Normally, Terry would’ve backed down and said what Carl wanted to hear so things would go back to normal and he could do what it was he wanted to do anyway. This time he couldn’t. Something inside him, some grain of discontent crystallized into something hard and unyielding. Terry didn’t care if Carl beat him to bloody and bruised mass of flesh, he wasn’t going to knuckle under anymore.
“I can make a living at music, Dad. I already do.”
“I said I already make a living playing music.” Terry got up from the floor. He was a little shaky and his face was starting to bruise, but he didn’t care. “You can’t stop me, Dad. Music is all I wanna do and you can’t stop me.”
Wistful sadness slipped quicksilver across Carl’s face. Terry thought he might’ve imagined it because Carl’s face held an icy calm and his eyes were burned with a certainty Terry had never seen before.
“Well, if that’s the way you feel, I guess I can’t change your mind.” Carl said placidly.
Terry looked at him with ill concealed confusion. All this time, Carl had tried to keep Terry from having anything to do with music and now because he stood up to him, Carl had changed his mind? Something wasn’t right and Terry felt the other shoe was about to drop.
“So…what are you saying?” Terry inquired.

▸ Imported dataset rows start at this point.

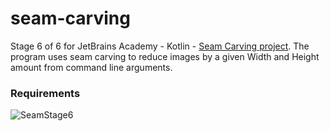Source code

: # seam-carving
Stage 6 of 6 for JetBrains Academy - Kotlin - [Seam Carving project](https://hyperskill.org/projects/100/stages/555/implement).
The program uses seam carving to reduce images by a given Width and Height amount from command line arguments.
### Requirements
![SeamStage6](https://user-images.githubusercontent.com/64429863/95802577-e2ecdb80-0ccb-11eb-945c-aed7350087c7.jpg)
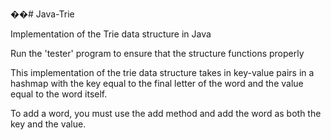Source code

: ��# Java-Trie

Implementation of the Trie data structure in Java

Run the 'tester' program to ensure that the structure functions properly

This implementation of the trie data structure takes in key-value pairs in a
hashmap with the key equal to the final letter of the word and the value equal
to the word itself.

To add a word, you must use the add method and add the word as both the key and
the value.
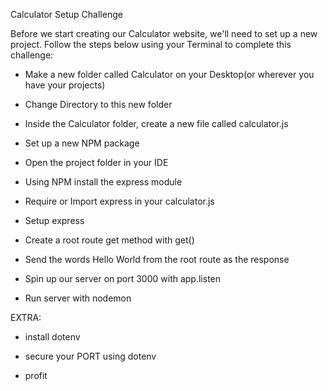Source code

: Calculator Setup Challenge

Before we start creating our Calculator website, we'll need to set up a new project. Follow the steps below using your Terminal to complete this challenge:

* Make a new folder called Calculator on your Desktop(or wherever you have your projects)

* Change Directory to this new folder

* Inside the Calculator folder, create a new file called calculator.js

* Set up a new NPM package

* Open the project folder in your IDE 

* Using NPM install the express module

* Require or Import express in your calculator.js

* Setup express

* Create a root route get method with get()

* Send the words Hello World from the root route as the response

* Spin up our server on port 3000 with app.listen

* Run server with nodemon

EXTRA:

* install dotenv

* secure your PORT using dotenv

* profit
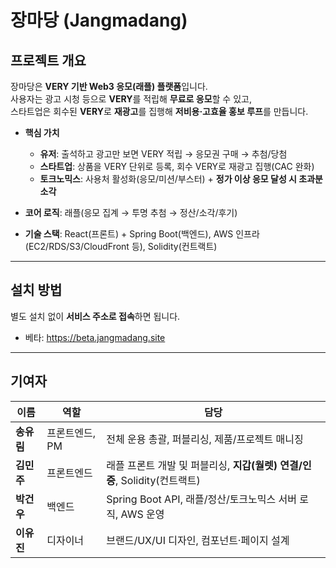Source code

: # 장마당 (Jangmadang)

## 프로젝트 개요
장마당은 **VERY 기반 Web3 응모(래플) 플랫폼**입니다.  
사용자는 광고 시청 등으로 **VERY**를 적립해 **무료로 응모**할 수 있고,  
스타트업은 회수된 **VERY**로 **재광고**를 집행해 **저비용·고효율 홍보 루프**를 만듭니다.

- **핵심 가치**
  - **유저**: 출석하고 광고만 보면 VERY 적립 → 응모권 구매 → 추첨/당첨
  - **스타트업**: 상품을 VERY 단위로 등록, 회수 VERY로 재광고 집행(CAC 완화)
  - **토크노믹스**: 사용처 활성화(응모/미션/부스터) + **정가 이상 응모 달성 시 초과분 소각**
  
- **코어 로직**: 래플(응모 집계 → 투명 추첨 → 정산/소각/후기)
- **기술 스택**: React(프론트) + Spring Boot(백엔드), AWS 인프라(EC2/RDS/S3/CloudFront 등), Solidity(컨트랙트)

---

## 설치 방법
별도 설치 없이 **서비스 주소로 접속**하면 됩니다.

- 베타: <https://beta.jangmadang.site>

---

## 기여자
| 이름 | 역할 | 담당 |
|---|---|---|
| **송유림** | 프론트엔드, PM | 전체 운용 총괄, 퍼블리싱, 제품/프로젝트 매니징 |
| **김민주** | 프론트엔드 | 래플 프론트 개발 및 퍼블리싱, **지갑(월렛) 연결/인증**, Solidity(컨트랙트) |
| **박건우** | 백엔드 | Spring Boot API, 래플/정산/토크노믹스 서버 로직, AWS 운영 |
| **이유진** | 디자이너 | 브랜드/UX/UI 디자인, 컴포넌트·페이지 설계 |
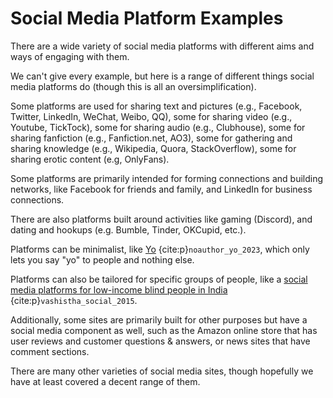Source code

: # Social Media Platform Examples

There are a wide variety of social media platforms with different aims and ways of engaging with them.

We can't give every example, but here is a range of different things social media platforms do (though this is all an oversimplification).

Some platforms are used for sharing text and pictures (e.g., Facebook, Twitter, LinkedIn, WeChat, Weibo, QQ), some for sharing video (e.g., Youtube, TickTock), some for sharing audio (e.g., Clubhouse), some for sharing fanfiction (e.g., Fanfiction.net, AO3), some for gathering and sharing knowledge (e.g., Wikipedia, Quora, StackOverflow), some for sharing erotic content (e.g, OnlyFans).

Some platforms are primarily intended for forming connections and building networks, like Facebook for friends and family, and LinkedIn for business connections.

There are also platforms built around activities like gaming (Discord), and dating and hookups (e.g. Bumble, Tinder, OKCupid, etc.).

Platforms can be minimalist, like [Yo](https://en.wikipedia.org/wiki/Yo_(app)) {cite:p}`noauthor_yo_2023`, which only lets you say "yo" to people and nothing else.

Platforms can also be tailored for specific groups of people, like a [social media platforms for low-income blind people in India](https://www.adityavashistha.com/uploads/2/0/8/0/20800650/vism_assets_2015.pdf) {cite:p}`vashistha_social_2015`.

Additionally, some sites are primarily built for other purposes but have a social media component as well, such as the Amazon online store that has user reviews and customer questions & answers, or news sites that have comment sections.

There are many other varieties of social media sites, though hopefully we have at least covered a decent range of them.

“I’m saying I’m done fighting you. If you want to mess your life up tryin’ to be some famous muthafuckin’ musician, you can.” Carl walked up to him and from inches away spoke the words that would shatter Terry’s world for years to come: “But not here. Get the fuck outta my house.”
Carl turned on his heel and walked back upstairs. Before he closed the door, he told Terry not to be here when he got back.
The door closed and it vibrated in Terry’s head. He couldn’t move because he couldn’t believe that what had just happened was real. It couldn’t be.
He heard the car go down the driveway to the street and pull away. His head and his back hurt and his left eye was beginning to puff up. Terry felt disconnected from everything, as if he were moving through a clear liquid that slowed everything down. Through the shock and encroaching fear, he had the presence of mind to call Eric and ask if he could stay with him for a while.
In short order, Eric and his father came and helped Terry move the belongings he could carry out of the house.
As they drove away, Terry held his guitar in his arms, knowing that from that moment on, no matter what he did, he would no longer feel as certain as he had before and that the world was no longer a safe place.
In the present, Terry stood at the front door of his father’s house and felt his heart rising into his throat. He didn’t know how Carl would react to seeing him. He might just tell him to get the hell out for all Terry knew. He was about to turn and walk away when he heard music. He thought it was a piano, but as he listened closer, he recognized his father’s piano. That meant Carl was playing. Terry thought Carl wasn’t going to play anymore, but obviously, he was wrong.
Terry took a deep breath and opened the door. If his father was playing, then maybe he’d be in a good mood to talk. There was only one way to find out.